- Flag of the Central African Republic
- IOC code: CAF
- NOC: Comité National Olympique et Sportif Centrafricain

in Paris, France 26 July 2024 – 11 August 2024
- Competitors: 4 (2 men and 2 women) in 3 sports
- Flag bearers (opening): Terence Tengue & Nadia Matchiko Guimendego
- Flag bearers (closing): Tracy Marine Andet & Herve Toumandji
- Medals: Gold 0 Silver 0 Bronze 0 Total 0

Summer Olympics appearances (overview)
- 1968; 1972–1980; 1984; 1988; 1992; 1996; 2000; 2004; 2008; 2012; 2016; 2020; 2024;

= Central African Republic at the 2024 Summer Olympics =

The Central African Republic competed at the 2024 Summer Olympics in Paris, France from 26 July to 11 August 2024. Since the Central African Republic's debut in 1968, Central African athletes have appeared in every edition of the Summer Olympic Games, except in 1972, when the NOC failed to register any athletes for the 1972 Summer Olympics in Munich, and was part of the African and United States-led boycotts in 1976 and 1980, respectively.

==Competitors==
The following list is the number of competitors who competed at the Games.
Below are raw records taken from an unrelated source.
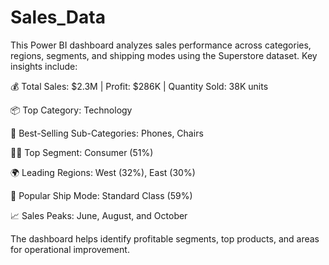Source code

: # Sales_Data
This Power BI dashboard analyzes sales performance across categories, regions, segments, and shipping modes using the Superstore dataset. Key insights include:

💰 Total Sales: $2.3M | Profit: $286K | Quantity Sold: 38K units

📦 Top Category: Technology

🛒 Best-Selling Sub-Categories: Phones, Chairs

🧍‍♂️ Top Segment: Consumer (51%)

🌍 Leading Regions: West (32%), East (30%)

🚚 Popular Ship Mode: Standard Class (59%)

📈 Sales Peaks: June, August, and October

The dashboard helps identify profitable segments, top products, and areas for operational improvement.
| Sport | Men | Women | Total |
|---|---|---|---|
| Athletics | 1 | 0 | 1 |
| Judo | 0 | 1 | 1 |
| Swimming | 1 | 1 | 2 |
| Total | 2 | 2 | 4 |

==Athletics==

Central African Republic sent one sprinter to compete at the 2024 Summer Olympics.

- Track events

| Athlete | Event | Preliminary |  | Heat |  | Repechage |  | Semifinal |  | Final |  |
| Time | Rank | Time | Rank | Time | Rank | Time | Rank | Time | Rank |
| Herve Toumandji | Men's 100 m | 10.76 | 4 | Did not advance |  | —N/a |  | Did not advance |  |  |  |

==Judo==

The Central African Republic qualified one judoka. Nadia Matchiko Guimendego, a French-born judoka, represented the country, marking the nation's return the sport for the first time since 2004. Guimendego's parents are originally from Central African Republic, and migrated to France.

| Athlete | Event | Round of 32 | Round of 16 | Quarterfinals | Semifinals | Repechage | Final / BM |  |
| Opposition Result | Opposition Result | Opposition Result | Opposition Result | Opposition Result | Opposition Result | Rank |
| Nadia Matchiko Guimendego | Women's –63 kg | Krišto (CRO) L 00–11 | Did not advance |  |  |  |  |  |

==Swimming==

Central African Republic sent two swimmers to compete at the 2024 Paris Olympics.

| Athlete | Event | Heat |  | Semifinal |  | Final |  |
| Time | Rank | Time | Rank | Time | Rank |
| Terence Tengue | Men's 50 m freestyle | 30.96 | 73 | Did not advance |  |  |  |
| Tracy Marine Andet | Women's 50 m freestyle | 34.95 | 76 | Did not advance |  |  |  |

Qualifiers for the latter rounds (Q) of all events were decided on a time only basis, therefore positions shown are overall results versus competitors in all heats.